Cependant, je peux dire que j’ai commencé à concocter mon propre cocktail : la réussite, aujourd’hui, pour moi, n’est pas le mot qui résonne le plus, je préfère parler d’épanouissement. Mon épanouissement, c’est ça le plus important. Et cela ne passe pas uniquement par la reconnaissance des autres – car au final, c’est ce qui se cache derrière la recherche de réussite “normée” – même si celle-ci fait du bien. L’épanouissement, pour moi, c’est réaliser chaque jour une plus grande partie de mon potentiel, c’est créer et m’amuser, c’est prendre du temps pour me connaître et me comprendre, c’est prendre soin de mes relations et en profiter pleinement, c’est donner aux autres ce qui est facile pour moi de transmettre et qui leur fait du bien, c’est être moi-même tout en prenant en compte nos différences. Toutes ces choses, qui font joli comme ça mais qui sont terriblement complexes et subtiles, qu’on ne peut pas mesurer, ni chiffrer, et donc qui ne font pas partie des indicateurs que suivent nombre d’entreprises mainstream de notre monde. 

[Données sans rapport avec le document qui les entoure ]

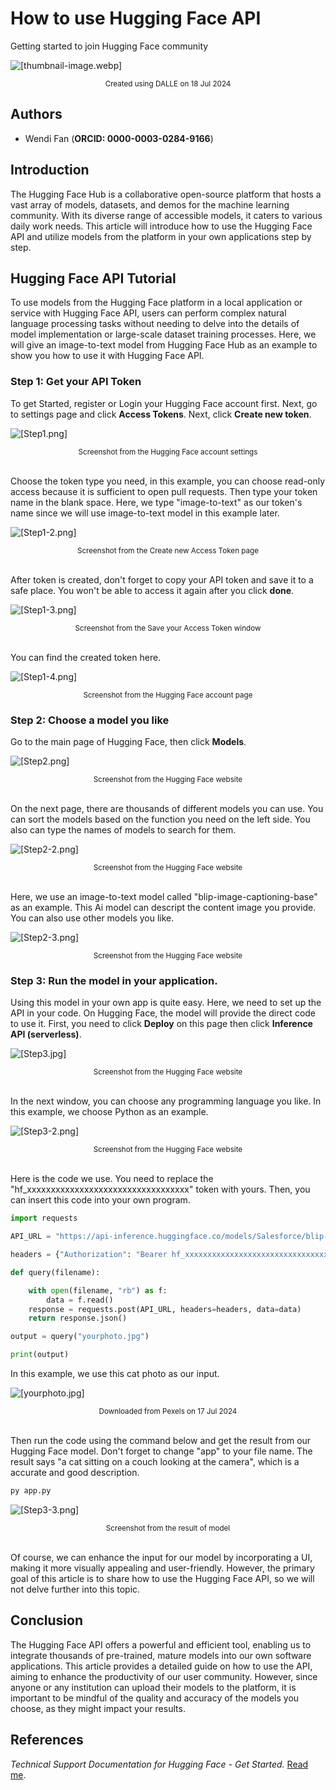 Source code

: # How to use Hugging Face API

Getting started to join Hugging Face community

![[thumbnail-image.webp]](../img/images-wendi/thumbnail-image.webp)
<div align="center"><small>Created using DALLE on 18 Jul 2024</small></div>

## Authors

- Wendi Fan (**ORCID: 0000-0003-0284-9166**)

## Introduction

The Hugging Face Hub is a collaborative open-source platform that hosts a vast array of models, datasets, and demos for the machine learning community. With its diverse range of accessible models, it caters to various daily work needs. This article will introduce how to use the Hugging Face API and utilize models from the platform in your own applications step by step.

## Hugging Face API Tutorial

To use models from the Hugging Face platform in a local application or service with Hugging Face API, users can perform complex natural language processing tasks without needing to delve into the details of model implementation or large-scale dataset training processes. Here, we will give an image-to-text model from Hugging Face Hub as an example to show you how to use it with Hugging Face API.

### Step 1: Get your API Token

To get Started, register or Login your Hugging Face account first. Next, go to settings page and click **Access Tokens**. Next, click **Create new token**.

![[Step1.png]](../img/images-wendi/Step1.png)
<div align="center"><small>Screenshot from the Hugging Face account settings</small></div><br>

Choose the token type you need, in this example, you can choose read-only access because it is sufficient to open pull requests. Then type your token name in the blank space. Here, we type "image-to-text" as our token's name since we will use image-to-text model in this example later.

![[Step1-2.png]](../img/images-wendi/Step1-2.png)
<div align="center"><small>Screenshot from the Create new Access Token page</small></div><br>

After token is created, don't forget to copy your API token and save it to a safe place. You won't be able to access it again after you click **done**.<br>

![[Step1-3.png]](../img/images-wendi/Step1-3.png)
<div align="center"><small>Screenshot from the Save your Access Token window</small></div><br>

You can find the created token here.

![[Step1-4.png]](../img/images-wendi/Step1-4.png)
<div align="center"><small>Screenshot from the Hugging Face account page</small></div>

### Step 2: Choose a model you like

Go to the main page of Hugging Face, then click **Models**.

![[Step2.png]](../img/images-wendi/Step2.png)
<div align="center"><small>Screenshot from the Hugging Face website</small></div><br>

On the next page, there are thousands of different models you can use. You can sort the models based on the function you need on the left side. You also can type the names of models to search for them.<br>

![[Step2-2.png]](../img/images-wendi/Step2-2.png)
<div align="center"><small>Screenshot from the Hugging Face website</small></div><br>

Here, we use an image-to-text model called "blip-image-captioning-base" as an example. This Ai model can descript the content image you provide. You can also use other models you like.<br>

![[Step2-3.png]](../img/images-wendi/Step2-3.png)
<div align="center"><small>Screenshot from the Hugging Face website</small></div>

### Step 3: Run the model in your application.

Using this model in your own app is quite easy. Here, we need to set up the API in your code. On Hugging Face, the model will provide the direct code to use it. First, you need to click **Deploy** on this page then click **Inference API (serverless)**.<br>

![[Step3.jpg]](../img/images-wendi/Step3.jpg)
<div align="center"><small>Screenshot from the Hugging Face website</small></div><br>

In the next window, you can choose any programming language you like. In this example, we choose Python as an example.<br>

![[Step3-2.png]](../img/images-wendi/Step3-2.png)
<div align="center"><small>Screenshot from the Hugging Face website</small></div><br>

Here is the code we use. You need to replace the "hf_xxxxxxxxxxxxxxxxxxxxxxxxxxxxxxxxxx" token with yours. Then, you can insert this code into your own program.

```python 
import requests

API_URL = "https://api-inference.huggingface.co/models/Salesforce/blip-image-captioning-base"

headers = {"Authorization": "Bearer hf_xxxxxxxxxxxxxxxxxxxxxxxxxxxxxxxxxx"}

def query(filename):

    with open(filename, "rb") as f:
        data = f.read()
    response = requests.post(API_URL, headers=headers, data=data)
    return response.json()

output = query("yourphoto.jpg")

print(output)
```

In this example, we use this cat photo as our input.

![[yourphoto.jpg]](../img/images-wendi/yourphoto.jpg)
<div align="center"><small>Downloaded from Pexels on 17 Jul 2024</small></div><br>

Then run the code using the command below and get the result from our Hugging Face model. Don't forget to change "app" to your file name. The result says "a cat sitting on a couch looking at the camera", which is a accurate and good description.

```python 
py app.py
```

![[Step3-3.png]](../img/images-wendi/Step3-3.png)
<div align="center"><small>Screenshot from the result of model</small></div><br>

Of course, we can enhance the input for our model by incorporating a UI, making it more visually appealing and user-friendly. However, the primary goal of this article is to share how to use the Hugging Face API, so we will not delve further into this topic.

## Conclusion

The Hugging Face API offers a powerful and efficient tool, enabling us to integrate thousands of pre-trained, mature models into our own software applications. This article provides a detailed guide on how to use the API, aiming to enhance the productivity of our user community. However, since anyone or any institution can upload their models to the platform, it is important to be mindful of the quality and accuracy of the models you choose, as they might impact your results.

## References

*Technical Support Documentation for Hugging Face - Get Started.* [Read me](https://huggingface.co/docs/api-inference/en/quicktour#overview).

Car en effet, le piège, avec la réussite normée, c’est qu’on n’a jamais fini de se demander si l’on est “assez bien” : il y aura toujours quelqu’un qui arrivera avec plus d’innovation, il y aura toujours la menace de l’autre, qui devient un ennemi, quelqu’un qui viendrait nous “voler” notre trophée. Les indicateurs pourront toujours changer, s’adapter, devenir plus exigeants, à mesure que les individus gravissent les échelons hiérarchiques et décisionnaires. Et pour une perfectionniste, arriver au top du top finit par simplement révéler qu’au fond, c’est à l’intérieur qu’il manque quelque chose : c’est là que se révèle le syndrome de l’imposteur – “est-ce que je mérite vraiment d’être à ce poste ? quelque chose ne va pas, il faut que je continue de prouver que je le mérite”. C’est donc un puits sans fin.

Alors, consciemment, j’ai décidé de prendre soin de mon syndrome de l’imposteur (oui oui je fais une thérapie), et au moins de faire ce que j’aime – même si ça veut dire cinquante choses à la fois, parfois changeantes, de mélanger vie pro et vie perso de manière pas spécialement contrôlée, d’être jugée farfelue ou paumée – plutôt que de m’étriquer dans une course à la perfection qui ne s’arrêterait jamais.